John Drury is passing through when townsfolk are about to kill Duke, a horse they believe to be dangerous. He convinces them to spare the animal if he can ride it. He does, earning the gratitude of Ruth Gaunt.

He then volunteers to deal with an outlaw known as the Hawk who has been terrorizing the area. Solid citizen Henry Simms volunteers to guide him to the Hawk's territory. But Simms is actually the Hawk and he ties Drury to a tree, leaving him to die. Simms then leads a raid on a ranch, kills a man, and plants Drury's harmonica at the scene. With the help of his horse Duke, Drury manages to free himself.

A group of vigilantes, believing that Drury is the Hawk, accuse him of murder and take him to face a hanging judge. Fortunately, Ruth shows up with the news that a wounded witness has regained consciousness and confirmed Drury's claim that Simms is the real bandit.

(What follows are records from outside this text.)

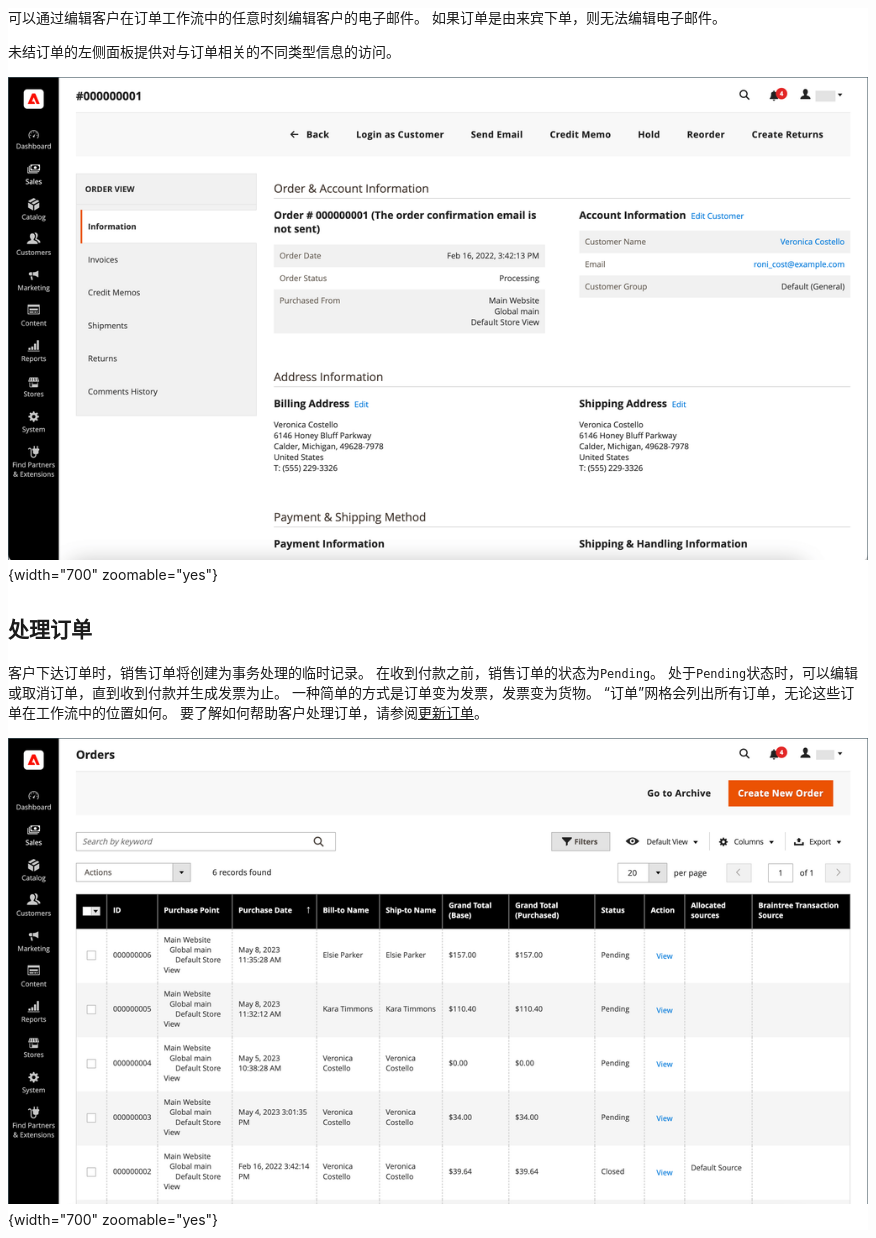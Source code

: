 可以通过编辑客户在订单工作流中的任意时刻编辑客户的电子邮件。 如果订单是由来宾下单，则无法编辑电子邮件。

未结订单的左侧面板提供对与订单相关的不同类型信息的访问。

![查看订单](./assets/order-view.png){width="700" zoomable="yes"}

## 处理订单

客户下达订单时，销售订单将创建为事务处理的临时记录。 在收到付款之前，销售订单的状态为`Pending`。 处于`Pending`状态时，可以编辑或取消订单，直到收到付款并生成发票为止。 一种简单的方式是订单变为发票，发票变为货物。 “订单”网格会列出所有订单，无论这些订单在工作流中的位置如何。 要了解如何帮助客户处理订单，请参阅[更新订单](order-update.md)。

![订单](./assets/orders-grid.png){width="700" zoomable="yes"}
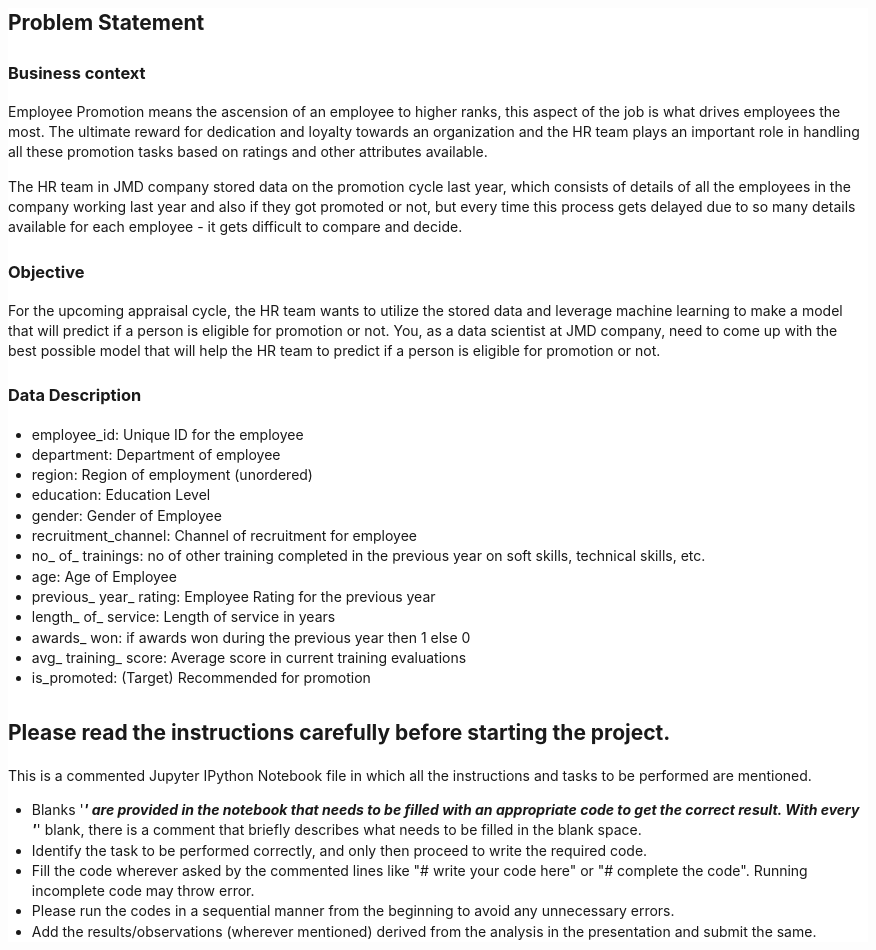 ## Problem Statement

### Business context

Employee Promotion means the ascension of an employee to higher ranks, this aspect of the job is what drives employees the most. The ultimate reward for dedication and loyalty towards an organization and the HR team plays an important role in handling all these promotion tasks based on ratings and other attributes available.

The HR team in JMD company stored data on the promotion cycle last year, which consists of details of all the employees in the company working last year and also if they got promoted or not, but every time this process gets delayed due to so many details available for each employee - it gets difficult to compare and decide.


### Objective

For the upcoming appraisal cycle, the HR team wants to utilize the stored data and leverage machine learning to make a model that will predict if a person is eligible for promotion or not. You, as a data scientist at JMD company, need to come up with the best possible model that will help the HR team to predict if a person is eligible for promotion or not.


### Data Description

- employee_id: Unique ID for the employee
- department: Department of employee
- region: Region of employment (unordered)
- education: Education Level
- gender: Gender of Employee
- recruitment_channel: Channel of recruitment for employee
- no_ of_ trainings: no of other training completed in the previous year on soft skills, technical skills, etc.
- age: Age of Employee
- previous_ year_ rating: Employee Rating for the previous year
- length_ of_ service: Length of service in years
- awards_ won: if awards won during the previous year then 1 else 0
- avg_ training_ score: Average score in current training evaluations
- is_promoted: (Target) Recommended for promotion

## **Please read the instructions carefully before starting the project.** 
This is a commented Jupyter IPython Notebook file in which all the instructions and tasks to be performed are mentioned. 
* Blanks '_______' are provided in the notebook that 
needs to be filled with an appropriate code to get the correct result. With every '_______' blank, there is a comment that briefly describes what needs to be filled in the blank space. 
* Identify the task to be performed correctly, and only then proceed to write the required code.
* Fill the code wherever asked by the commented lines like "# write your code here" or "# complete the code". Running incomplete code may throw error.
* Please run the codes in a sequential manner from the beginning to avoid any unnecessary errors.
* Add the results/observations (wherever mentioned) derived from the analysis in the presentation and submit the same.

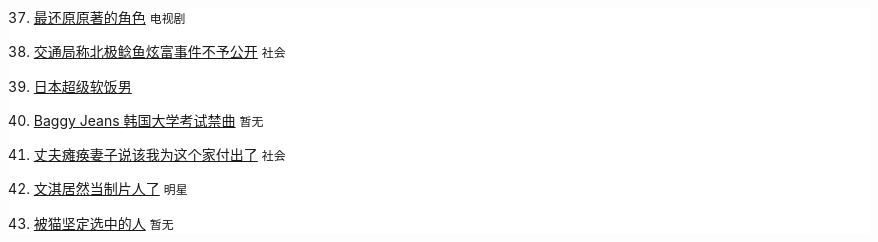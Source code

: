 37. [最还原原著的角色](https://m.weibo.cn/search?containerid=100103type%3D1%26t%3D10%26q%3D%23%E6%9C%80%E8%BF%98%E5%8E%9F%E5%8E%9F%E8%91%97%E7%9A%84%E8%A7%92%E8%89%B2%23&stream_entry_id=31&isnewpage=1&extparam=seat%3D1%26lcate%3D5001%26band_rank%3D36%26filter_type%3Drealtimehot%26realpos%3D36%26q%3D%2523%25E6%259C%2580%25E8%25BF%2598%25E5%258E%259F%25E5%258E%259F%25E8%2591%2597%25E7%259A%2584%25E8%25A7%2592%25E8%2589%25B2%2523%26dgr%3D0%26stream_entry_id%3D31%26c_type%3D31%26cate%3D5001%26pos%3D35%26flag%3D1%26display_time%3D1694597294%26pre_seqid%3D169459729459692735604) `电视剧` 

38. [交通局称北极鲶鱼炫富事件不予公开](https://m.weibo.cn/search?containerid=100103type%3D1%26t%3D10%26q%3D%23%E4%BA%A4%E9%80%9A%E5%B1%80%E7%A7%B0%E5%8C%97%E6%9E%81%E9%B2%B6%E9%B1%BC%E7%82%AB%E5%AF%8C%E4%BA%8B%E4%BB%B6%E4%B8%8D%E4%BA%88%E5%85%AC%E5%BC%80%23&stream_entry_id=31&isnewpage=1&extparam=seat%3D1%26lcate%3D5001%26band_rank%3D37%26filter_type%3Drealtimehot%26realpos%3D37%26q%3D%2523%25E4%25BA%25A4%25E9%2580%259A%25E5%25B1%2580%25E7%25A7%25B0%25E5%258C%2597%25E6%259E%2581%25E9%25B2%25B6%25E9%25B1%25BC%25E7%2582%25AB%25E5%25AF%258C%25E4%25BA%258B%25E4%25BB%25B6%25E4%25B8%258D%25E4%25BA%2588%25E5%2585%25AC%25E5%25BC%2580%2523%26dgr%3D0%26stream_entry_id%3D31%26c_type%3D31%26cate%3D5001%26pos%3D36%26flag%3D1%26display_time%3D1694597294%26pre_seqid%3D169459729459692735604) `社会` 

39. [日本超级软饭男](https://m.weibo.cn/search?containerid=100103type%3D1%26t%3D10%26q%3D%E6%97%A5%E6%9C%AC%E8%B6%85%E7%BA%A7%E8%BD%AF%E9%A5%AD%E7%94%B7&stream_entry_id=31&isnewpage=1&extparam=seat%3D1%26lcate%3D5001%26band_rank%3D38%26filter_type%3Drealtimehot%26realpos%3D38%26q%3D%25E6%2597%25A5%25E6%259C%25AC%25E8%25B6%2585%25E7%25BA%25A7%25E8%25BD%25AF%25E9%25A5%25AD%25E7%2594%25B7%26dgr%3D0%26stream_entry_id%3D31%26c_type%3D31%26cate%3D5001%26pos%3D37%26flag%3D0%26display_time%3D1694597294%26pre_seqid%3D169459729459692735604)  

40. [Baggy Jeans 韩国大学考试禁曲](https://m.weibo.cn/search?containerid=100103type%3D1%26t%3D10%26q%3DBaggy+Jeans+%E9%9F%A9%E5%9B%BD%E5%A4%A7%E5%AD%A6%E8%80%83%E8%AF%95%E7%A6%81%E6%9B%B2&stream_entry_id=31&isnewpage=1&extparam=seat%3D1%26lcate%3D5001%26band_rank%3D39%26filter_type%3Drealtimehot%26realpos%3D39%26q%3DBaggy%2520Jeans%2520%25E9%259F%25A9%25E5%259B%25BD%25E5%25A4%25A7%25E5%25AD%25A6%25E8%2580%2583%25E8%25AF%2595%25E7%25A6%2581%25E6%259B%25B2%26dgr%3D0%26stream_entry_id%3D31%26c_type%3D31%26cate%3D5001%26pos%3D38%26flag%3D0%26display_time%3D1694597294%26pre_seqid%3D169459729459692735604) `暂无` 

41. [丈夫瘫痪妻子说该我为这个家付出了](https://m.weibo.cn/search?containerid=100103type%3D1%26t%3D10%26q%3D%23%E4%B8%88%E5%A4%AB%E7%98%AB%E7%97%AA%E5%A6%BB%E5%AD%90%E8%AF%B4%E8%AF%A5%E6%88%91%E4%B8%BA%E8%BF%99%E4%B8%AA%E5%AE%B6%E4%BB%98%E5%87%BA%E4%BA%86%23&stream_entry_id=31&isnewpage=1&extparam=seat%3D1%26lcate%3D5001%26band_rank%3D40%26filter_type%3Drealtimehot%26realpos%3D40%26q%3D%2523%25E4%25B8%2588%25E5%25A4%25AB%25E7%2598%25AB%25E7%2597%25AA%25E5%25A6%25BB%25E5%25AD%2590%25E8%25AF%25B4%25E8%25AF%25A5%25E6%2588%2591%25E4%25B8%25BA%25E8%25BF%2599%25E4%25B8%25AA%25E5%25AE%25B6%25E4%25BB%2598%25E5%2587%25BA%25E4%25BA%2586%2523%26dgr%3D0%26stream_entry_id%3D31%26c_type%3D31%26cate%3D5001%26pos%3D39%26flag%3D32768%26display_time%3D1694597294%26pre_seqid%3D169459729459692735604) `社会` 

42. [文淇居然当制片人了](https://m.weibo.cn/search?containerid=100103type%3D1%26t%3D10%26q%3D%23%E6%96%87%E6%B7%87%E5%B1%85%E7%84%B6%E5%BD%93%E5%88%B6%E7%89%87%E4%BA%BA%E4%BA%86%23&stream_entry_id=31&isnewpage=1&extparam=seat%3D1%26lcate%3D5001%26band_rank%3D41%26filter_type%3Drealtimehot%26realpos%3D41%26q%3D%2523%25E6%2596%2587%25E6%25B7%2587%25E5%25B1%2585%25E7%2584%25B6%25E5%25BD%2593%25E5%2588%25B6%25E7%2589%2587%25E4%25BA%25BA%25E4%25BA%2586%2523%26dgr%3D0%26stream_entry_id%3D31%26c_type%3D31%26cate%3D5001%26pos%3D40%26flag%3D1%26display_time%3D1694597294%26pre_seqid%3D169459729459692735604) `明星` 

43. [被猫坚定选中的人](https://m.weibo.cn/search?containerid=100103type%3D1%26t%3D10%26q%3D%E8%A2%AB%E7%8C%AB%E5%9D%9A%E5%AE%9A%E9%80%89%E4%B8%AD%E7%9A%84%E4%BA%BA&stream_entry_id=31&isnewpage=1&extparam=seat%3D1%26lcate%3D5001%26band_rank%3D42%26filter_type%3Drealtimehot%26realpos%3D42%26q%3D%25E8%25A2%25AB%25E7%258C%25AB%25E5%259D%259A%25E5%25AE%259A%25E9%2580%2589%25E4%25B8%25AD%25E7%259A%2584%25E4%25BA%25BA%26dgr%3D0%26stream_entry_id%3D31%26c_type%3D31%26cate%3D5001%26pos%3D41%26flag%3D1%26display_time%3D1694597294%26pre_seqid%3D169459729459692735604) `暂无`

Simms's men burst in and hold everyone at gunpoint. Simms takes Ruth with him to his hideout, but Drury manages to escape and follow them. The posse overpowers Simms's henchmen and captures the rest of the gang. Simms and Drury fight; when Drury is distracted by the arrival of help, Simms knocks him out and tries to flee, only to run into the deadly hooves of an enraged Duke.

==Cast==
- John Wayne as John Drury
- Ruth Hall as Ruth Gaunt
- Henry B. Walthall as John Gaunt
- Otis Harlan as Judge E. Clarence "Necktie" Jones
- Harry Gribbon as Deputy Sheriff Clout
- Frank Hagney as Henry Simms / The Hawk
- Murdock MacQuarrie as	Doctor (uncredited)
- Glenn Strange as Henchman (uncredited)

==Box Office==
According to Warner Bros records the film earned $164,000 domestically and $60,000 foreign.